Wednesday, January 27, 2010

The Orientational Approach to Psyche

I had the great good fortune of meeting David Rottman last weekend, the President and Chairman of the board at the CG Jung Foundation in NY. I sat in the beautiful Jung Foundation bookstore with four friends as Rottman gave us a wonderful introduction to analyst Yoram Kaufmann's book The Way of the Image (2009) and the Orientational approach to working with the images from psyche.

For a similar introduction to this approach to working with psyche, here is a recent interview with David Rottman on Dr. Kaufmann's work that you can stream online.

As a clinician, Yoram Kaufmann was adamant that there is a correct way to work with images that a client presents in analysis/psychotherapy, and many incorrect (or less optimal) ways of doing so. This objective approach is, however, tailor made to each individual client and moment, which is why his technique may be so hard to understand: it is both precisely objective (a determined technique) and decidedly subjective (dependent on the lexicon of images for the individual patient).

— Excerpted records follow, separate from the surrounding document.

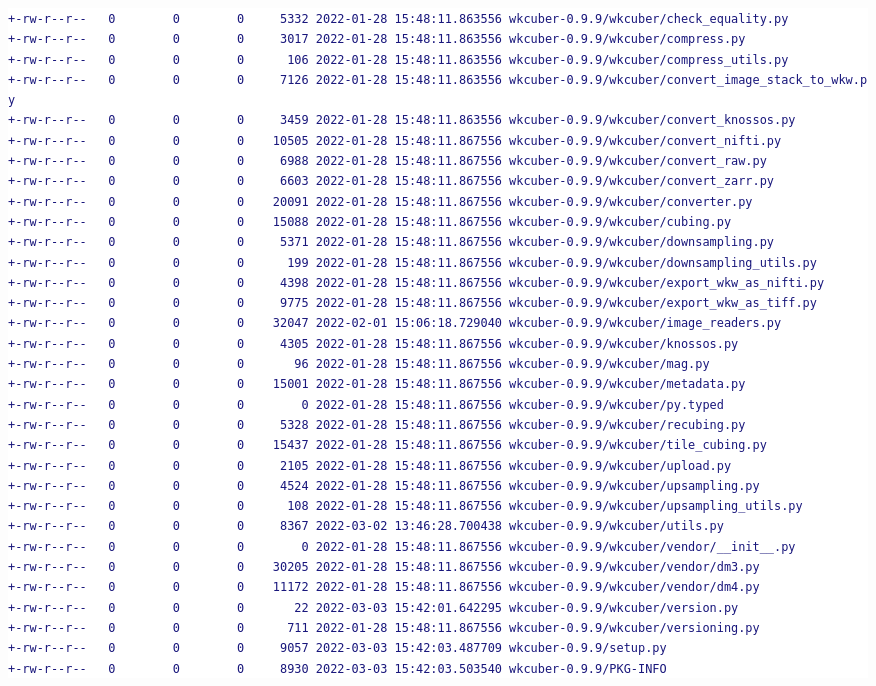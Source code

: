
 ```diff
+-rw-r--r--   0        0        0     5332 2022-01-28 15:48:11.863556 wkcuber-0.9.9/wkcuber/check_equality.py
+-rw-r--r--   0        0        0     3017 2022-01-28 15:48:11.863556 wkcuber-0.9.9/wkcuber/compress.py
+-rw-r--r--   0        0        0      106 2022-01-28 15:48:11.863556 wkcuber-0.9.9/wkcuber/compress_utils.py
+-rw-r--r--   0        0        0     7126 2022-01-28 15:48:11.863556 wkcuber-0.9.9/wkcuber/convert_image_stack_to_wkw.py
+-rw-r--r--   0        0        0     3459 2022-01-28 15:48:11.863556 wkcuber-0.9.9/wkcuber/convert_knossos.py
+-rw-r--r--   0        0        0    10505 2022-01-28 15:48:11.867556 wkcuber-0.9.9/wkcuber/convert_nifti.py
+-rw-r--r--   0        0        0     6988 2022-01-28 15:48:11.867556 wkcuber-0.9.9/wkcuber/convert_raw.py
+-rw-r--r--   0        0        0     6603 2022-01-28 15:48:11.867556 wkcuber-0.9.9/wkcuber/convert_zarr.py
+-rw-r--r--   0        0        0    20091 2022-01-28 15:48:11.867556 wkcuber-0.9.9/wkcuber/converter.py
+-rw-r--r--   0        0        0    15088 2022-01-28 15:48:11.867556 wkcuber-0.9.9/wkcuber/cubing.py
+-rw-r--r--   0        0        0     5371 2022-01-28 15:48:11.867556 wkcuber-0.9.9/wkcuber/downsampling.py
+-rw-r--r--   0        0        0      199 2022-01-28 15:48:11.867556 wkcuber-0.9.9/wkcuber/downsampling_utils.py
+-rw-r--r--   0        0        0     4398 2022-01-28 15:48:11.867556 wkcuber-0.9.9/wkcuber/export_wkw_as_nifti.py
+-rw-r--r--   0        0        0     9775 2022-01-28 15:48:11.867556 wkcuber-0.9.9/wkcuber/export_wkw_as_tiff.py
+-rw-r--r--   0        0        0    32047 2022-02-01 15:06:18.729040 wkcuber-0.9.9/wkcuber/image_readers.py
+-rw-r--r--   0        0        0     4305 2022-01-28 15:48:11.867556 wkcuber-0.9.9/wkcuber/knossos.py
+-rw-r--r--   0        0        0       96 2022-01-28 15:48:11.867556 wkcuber-0.9.9/wkcuber/mag.py
+-rw-r--r--   0        0        0    15001 2022-01-28 15:48:11.867556 wkcuber-0.9.9/wkcuber/metadata.py
+-rw-r--r--   0        0        0        0 2022-01-28 15:48:11.867556 wkcuber-0.9.9/wkcuber/py.typed
+-rw-r--r--   0        0        0     5328 2022-01-28 15:48:11.867556 wkcuber-0.9.9/wkcuber/recubing.py
+-rw-r--r--   0        0        0    15437 2022-01-28 15:48:11.867556 wkcuber-0.9.9/wkcuber/tile_cubing.py
+-rw-r--r--   0        0        0     2105 2022-01-28 15:48:11.867556 wkcuber-0.9.9/wkcuber/upload.py
+-rw-r--r--   0        0        0     4524 2022-01-28 15:48:11.867556 wkcuber-0.9.9/wkcuber/upsampling.py
+-rw-r--r--   0        0        0      108 2022-01-28 15:48:11.867556 wkcuber-0.9.9/wkcuber/upsampling_utils.py
+-rw-r--r--   0        0        0     8367 2022-03-02 13:46:28.700438 wkcuber-0.9.9/wkcuber/utils.py
+-rw-r--r--   0        0        0        0 2022-01-28 15:48:11.867556 wkcuber-0.9.9/wkcuber/vendor/__init__.py
+-rw-r--r--   0        0        0    30205 2022-01-28 15:48:11.867556 wkcuber-0.9.9/wkcuber/vendor/dm3.py
+-rw-r--r--   0        0        0    11172 2022-01-28 15:48:11.867556 wkcuber-0.9.9/wkcuber/vendor/dm4.py
+-rw-r--r--   0        0        0       22 2022-03-03 15:42:01.642295 wkcuber-0.9.9/wkcuber/version.py
+-rw-r--r--   0        0        0      711 2022-01-28 15:48:11.867556 wkcuber-0.9.9/wkcuber/versioning.py
+-rw-r--r--   0        0        0     9057 2022-03-03 15:42:03.487709 wkcuber-0.9.9/setup.py
+-rw-r--r--   0        0        0     8930 2022-03-03 15:42:03.503540 wkcuber-0.9.9/PKG-INFO
```
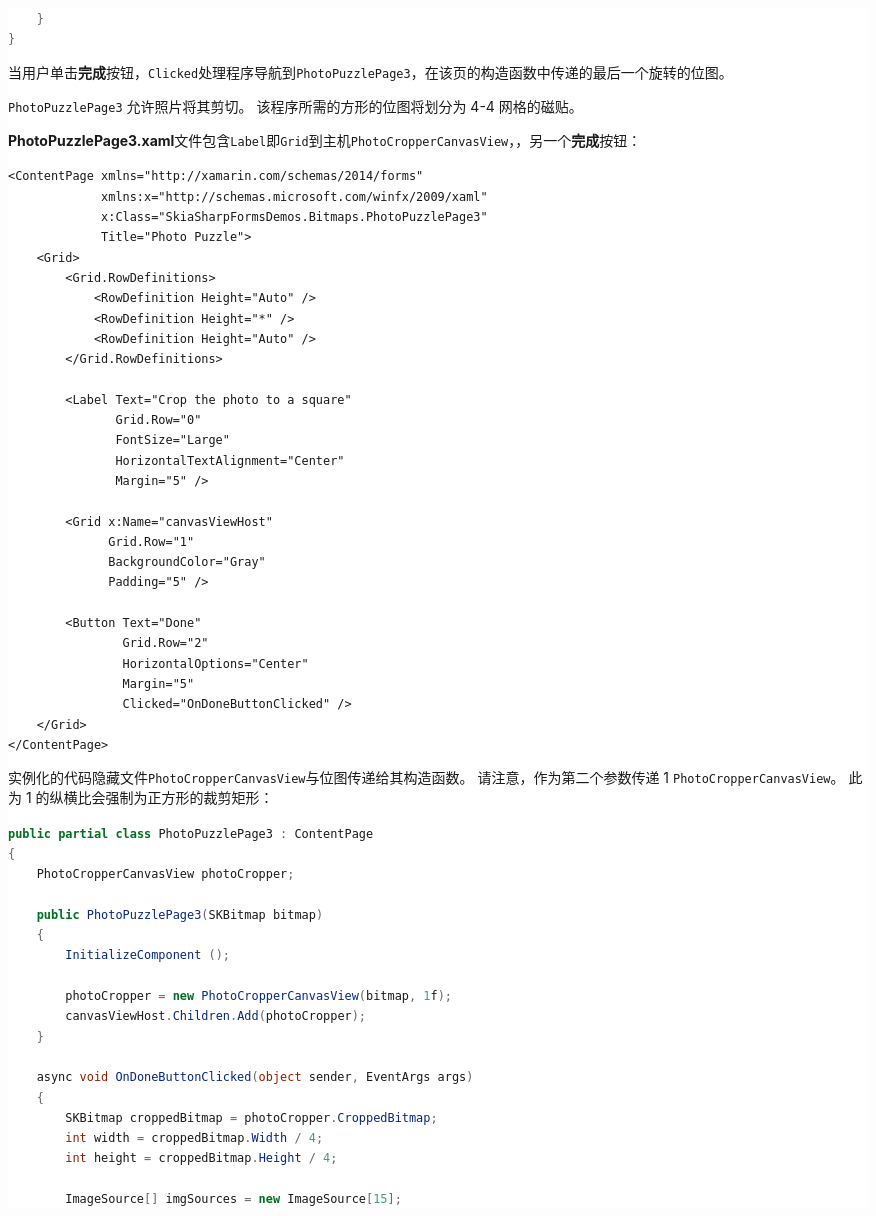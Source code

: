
 ```csharp
    }
}
```

当用户单击**完成**按钮，`Clicked`处理程序导航到`PhotoPuzzlePage3`，在该页的构造函数中传递的最后一个旋转的位图。

`PhotoPuzzlePage3` 允许照片将其剪切。 该程序所需的方形的位图将划分为 4-4 网格的磁贴。

**PhotoPuzzlePage3.xaml**文件包含`Label`即`Grid`到主机`PhotoCropperCanvasView`，，另一个**完成**按钮：

```xaml
<ContentPage xmlns="http://xamarin.com/schemas/2014/forms"
             xmlns:x="http://schemas.microsoft.com/winfx/2009/xaml"
             x:Class="SkiaSharpFormsDemos.Bitmaps.PhotoPuzzlePage3"
             Title="Photo Puzzle">
    <Grid>
        <Grid.RowDefinitions>
            <RowDefinition Height="Auto" />
            <RowDefinition Height="*" />
            <RowDefinition Height="Auto" />
        </Grid.RowDefinitions>

        <Label Text="Crop the photo to a square"
               Grid.Row="0"
               FontSize="Large"
               HorizontalTextAlignment="Center"
               Margin="5" />

        <Grid x:Name="canvasViewHost"
              Grid.Row="1"
              BackgroundColor="Gray"
              Padding="5" />

        <Button Text="Done"
                Grid.Row="2"
                HorizontalOptions="Center"
                Margin="5"
                Clicked="OnDoneButtonClicked" />
    </Grid>
</ContentPage>
```

实例化的代码隐藏文件`PhotoCropperCanvasView`与位图传递给其构造函数。 请注意，作为第二个参数传递 1 `PhotoCropperCanvasView`。 此为 1 的纵横比会强制为正方形的裁剪矩形：

```csharp
public partial class PhotoPuzzlePage3 : ContentPage
{
    PhotoCropperCanvasView photoCropper;

    public PhotoPuzzlePage3(SKBitmap bitmap)
    {
        InitializeComponent ();

        photoCropper = new PhotoCropperCanvasView(bitmap, 1f);
        canvasViewHost.Children.Add(photoCropper);
    }

    async void OnDoneButtonClicked(object sender, EventArgs args)
    {
        SKBitmap croppedBitmap = photoCropper.CroppedBitmap;
        int width = croppedBitmap.Width / 4;
        int height = croppedBitmap.Height / 4;

        ImageSource[] imgSources = new ImageSource[15];

```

This is how Dr. Kaufmann explained how some ways of working with a client's image can be right, and others wrong, no matter how empathetic.
Most every one has had the following experience--you have a problem, something that you don't understand. You discuss the issue with various friends, all of whom give reasonable, plausible solutions and explanations. But you find them all unsatisfactory. Then someone puts the answer in such a way that you react, "Yes, that's it!" This particular answer might not substantially differ from all the other responses, but, somehow, in the way it was formulated, the emphases placed, it led to an instantaneous recognition of its rightness. (p. 29)
In using his technique, Dr. Kaufmann takes his cues from the images from psyche to make clinical decisions. The presentation of these ideas is extremely refreshing. Rather than intellectualize images, he gives them a respectful nod and responds appropriately. This, to me, is an indication of a strong, authentic relationship between the ego, the actor in the world, and the Self, rather than a contrived one. I encourage others to explore this approach, perhaps the one most strongly related to Jung's own way of working with dreams, in their own personal and clinical work with psyche.